Data from: Polyphyly of Arundinoideae (Poaceae) and evolution of the twisted geniculate lemma awn
Teisher, Jordan K.
McKain, Michael R.
Schaal, Barbara A.
Kellogg, Elizabeth A.
Published May 01, 2018 on Dryad.
Cite this dataset
Teisher, Jordan K.; McKain, Michael R.; Schaal, Barbara A.; Kellogg, Elizabeth A. (2018). Data from: Polyphyly of Arundinoideae (Poaceae) and evolution of the twisted geniculate lemma awn [Dataset]. Dryad. https://doi.org/10.5061/dryad.v7m05
Background and Aims: Subfamily Arundinoideae represents one of the last unsolved taxonomic mysteries in the grass family (Poaceae) due to the narrow and remote distributions of many of its 19 morphologically and ecologically heterogeneous genera. Resolving the phylogenetic relationships of these genera could have substantial implications for understanding character evolution in the grasses, for example the twisted geniculate awn – a hygroscopic awn that has been shown to be important in seed germination for some grass species. In this study, the phylogenetic positions of most arundinoid genera were determined using DNA from herbarium specimens, and their placement affects interpretation of this ecologically important trait.
Methods: A phylogenetic analysis was conducted on a matrix of full-plastome sequences from 123 species in 107 genera representing all grass subfamilies, with 15 of the 19 genera in subfamily Arundinoideae. Parsimony and maximum likelihood mapping approaches were used to estimate ancestral states for presence of a geniculate lemma awn with a twisted column across Poaceae. Lastly, anatomical characters were examined for former arundinoid taxa using light microscopy and scanning electron microscopy.
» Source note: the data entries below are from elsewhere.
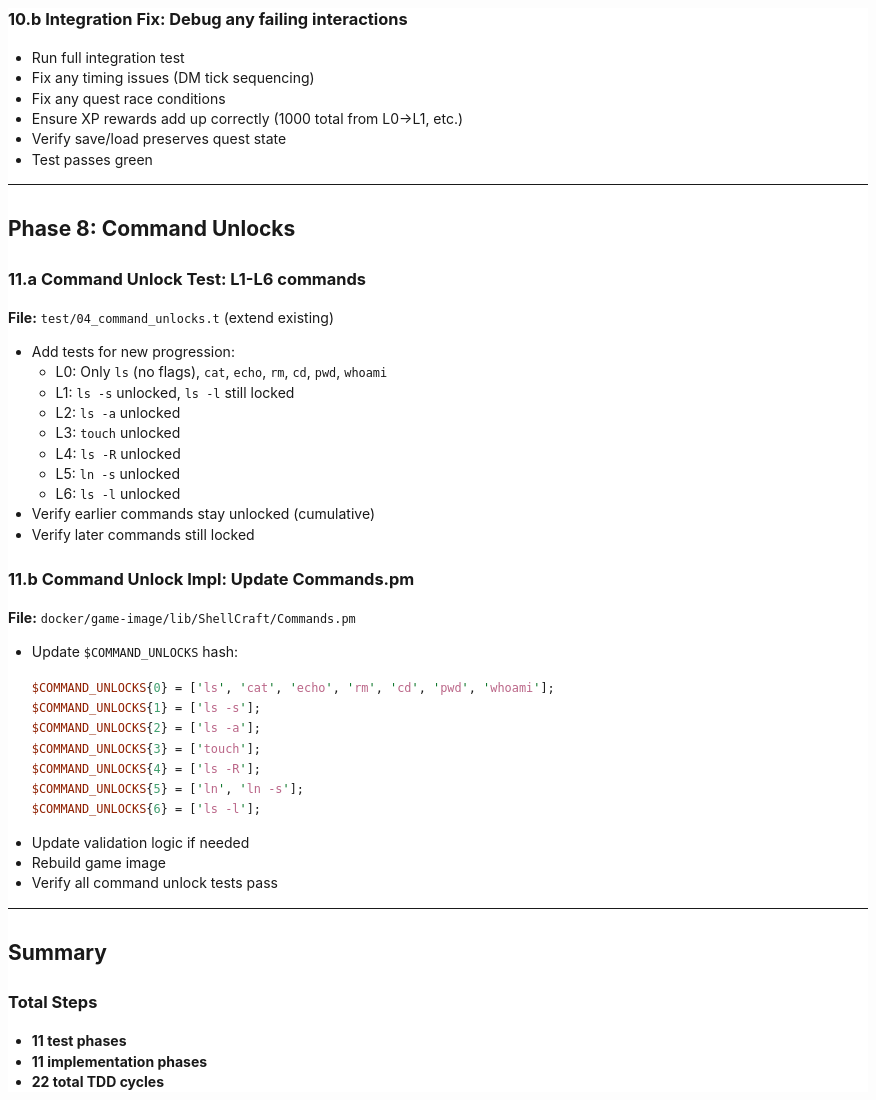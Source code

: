 ### 10.b Integration Fix: Debug any failing interactions
- Run full integration test
- Fix any timing issues (DM tick sequencing)
- Fix any quest race conditions
- Ensure XP rewards add up correctly (1000 total from L0→L1, etc.)
- Verify save/load preserves quest state
- Test passes green

---

## Phase 8: Command Unlocks

### 11.a Command Unlock Test: L1-L6 commands
**File:** `test/04_command_unlocks.t` (extend existing)
- Add tests for new progression:
  - L0: Only `ls` (no flags), `cat`, `echo`, `rm`, `cd`, `pwd`, `whoami`
  - L1: `ls -s` unlocked, `ls -l` still locked
  - L2: `ls -a` unlocked
  - L3: `touch` unlocked
  - L4: `ls -R` unlocked
  - L5: `ln -s` unlocked
  - L6: `ls -l` unlocked
- Verify earlier commands stay unlocked (cumulative)
- Verify later commands still locked

### 11.b Command Unlock Impl: Update Commands.pm
**File:** `docker/game-image/lib/ShellCraft/Commands.pm`
- Update `$COMMAND_UNLOCKS` hash:
  ```perl
  $COMMAND_UNLOCKS{0} = ['ls', 'cat', 'echo', 'rm', 'cd', 'pwd', 'whoami'];
  $COMMAND_UNLOCKS{1} = ['ls -s'];
  $COMMAND_UNLOCKS{2} = ['ls -a'];
  $COMMAND_UNLOCKS{3} = ['touch'];
  $COMMAND_UNLOCKS{4} = ['ls -R'];
  $COMMAND_UNLOCKS{5} = ['ln', 'ln -s'];
  $COMMAND_UNLOCKS{6} = ['ls -l'];
  ```
- Update validation logic if needed
- Rebuild game image
- Verify all command unlock tests pass

---

## Summary

### Total Steps
- **11 test phases**
- **11 implementation phases**
- **22 total TDD cycles**
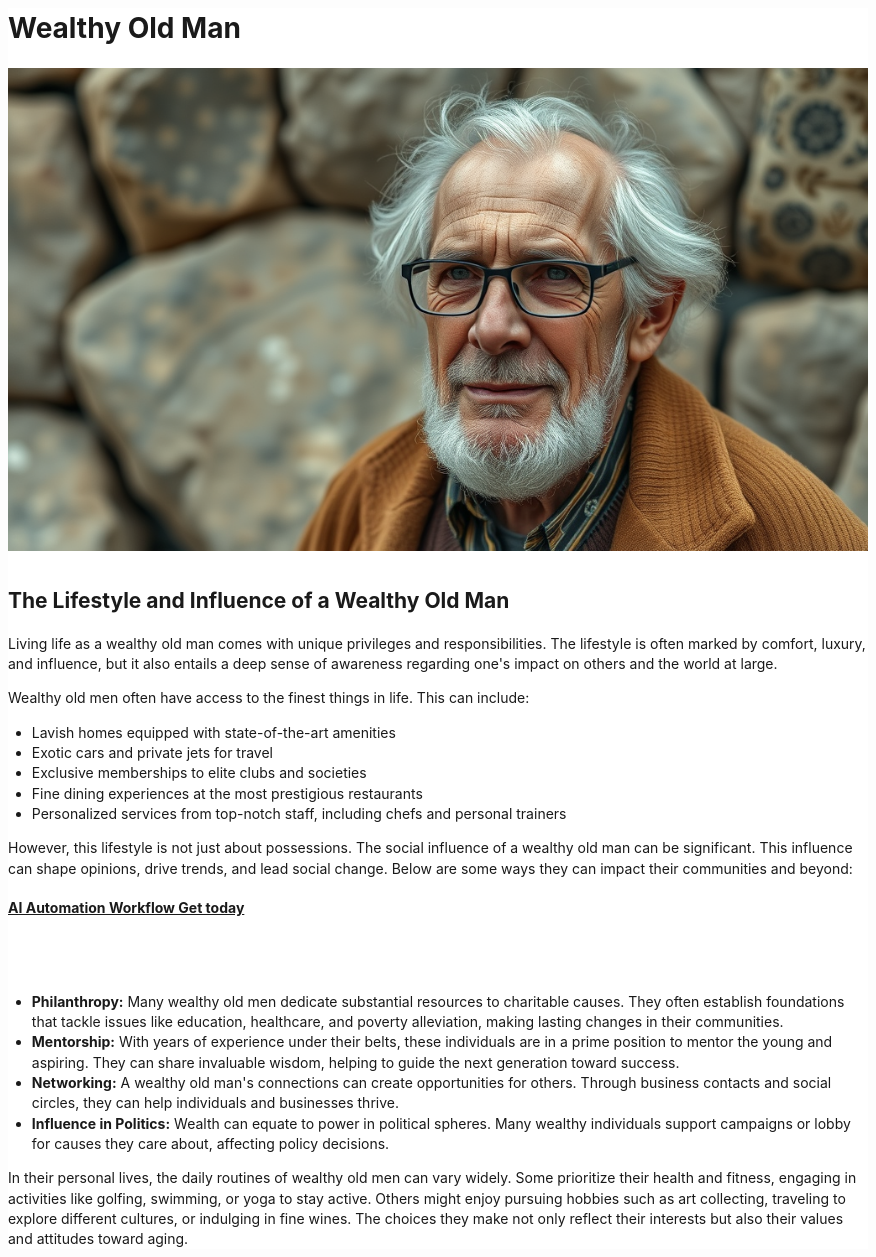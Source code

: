 <h1>Wealthy Old Man</h2>
<p><img src="/images/wealthy-old-man-1743616504.png"></p>
<h2>The Lifestyle and Influence of a Wealthy Old Man</h2><p>Living life as a wealthy old man comes with unique privileges and responsibilities. The lifestyle is often marked by comfort, luxury, and influence, but it also entails a deep sense of awareness regarding one's impact on others and the world at large.</p>
<p>Wealthy old men often have access to the finest things in life. This can include:</p>
<ul>
    <li>Lavish homes equipped with state-of-the-art amenities</li>
    <li>Exotic cars and private jets for travel</li>
    <li>Exclusive memberships to elite clubs and societies</li>
    <li>Fine dining experiences at the most prestigious restaurants</li>
    <li>Personalized services from top-notch staff, including chefs and personal trainers</li>
</ul>
<p>However, this lifestyle is not just about possessions. The social influence of a wealthy old man can be significant. This influence can shape opinions, drive trends, and lead social change. Below are some ways they can impact their communities and beyond:</p>
<h4><a href="https://www.digistore24.com/redir/526483/Hatemmrabet/">AI Automation Workflow  Get today </a></h4><br><br><ul>
    <li><strong>Philanthropy:</strong> Many wealthy old men dedicate substantial resources to charitable causes. They often establish foundations that tackle issues like education, healthcare, and poverty alleviation, making lasting changes in their communities.</li>
    <li><strong>Mentorship:</strong> With years of experience under their belts, these individuals are in a prime position to mentor the young and aspiring. They can share invaluable wisdom, helping to guide the next generation toward success.</li>
    <li><strong>Networking:</strong> A wealthy old man's connections can create opportunities for others. Through business contacts and social circles, they can help individuals and businesses thrive.</li>
    <li><strong>Influence in Politics:</strong> Wealth can equate to power in political spheres. Many wealthy individuals support campaigns or lobby for causes they care about, affecting policy decisions.</li>
</ul>
<p>In their personal lives, the daily routines of wealthy old men can vary widely. Some prioritize their health and fitness, engaging in activities like golfing, swimming, or yoga to stay active. Others might enjoy pursuing hobbies such as art collecting, traveling to explore different cultures, or indulging in fine wines. The choices they make not only reflect their interests but also their values and attitudes toward aging. </p>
Key Results: Four genera traditionally included in Arundinoideae fell outside the subfamily in the plastome phylogeny, with the remaining 11 genera forming Arundinoideae sensu stricto. The twisted geniculate awn has originated independently at least five times in the PACMAD grasses, in the subfamilies Panicoideae, Danthonioideae/Chloridoideae and Arundinoideae. Morphological and anatomical characters support the new positions of the misplaced arundinoid genera in the phylogeny, but also highlight convergent and parallel evolution in the grasses.
Conclusions: In placing the majority of arundinoid genera in a phylogenetic framework, our study answers one of the last remaining big questions in grass taxonomy while highlighting examples of convergent evolution in an ecologically important trait, the hygroscopic, twisted geniculate awn.
Unedited plastome alignment from MAFFT
131 plastomes aligned using MAFFT by major region (LSC, SSC, IR) and then concatenated. No further modifications to alignment made.
All Gaps Plastome Alignment
131 plastomes aligned using MAFFT by major region and then trimmed using the 'All Gaps' option in Gblocks.
Half Gaps Plastome Alignment
131 plastomes aligned using MAFFT by major regions and then trimmed using the 'Half Gaps' option in Gblocks.
No Gaps Plastome Alignment
131 plastomes aligned using MAFFT by major regions and then trimmed using the 'No Gaps' option in Gblocks.
Unedited ML Phylogeny
RAxML phylogeny of plastome alignment not trimmed with Gblocks.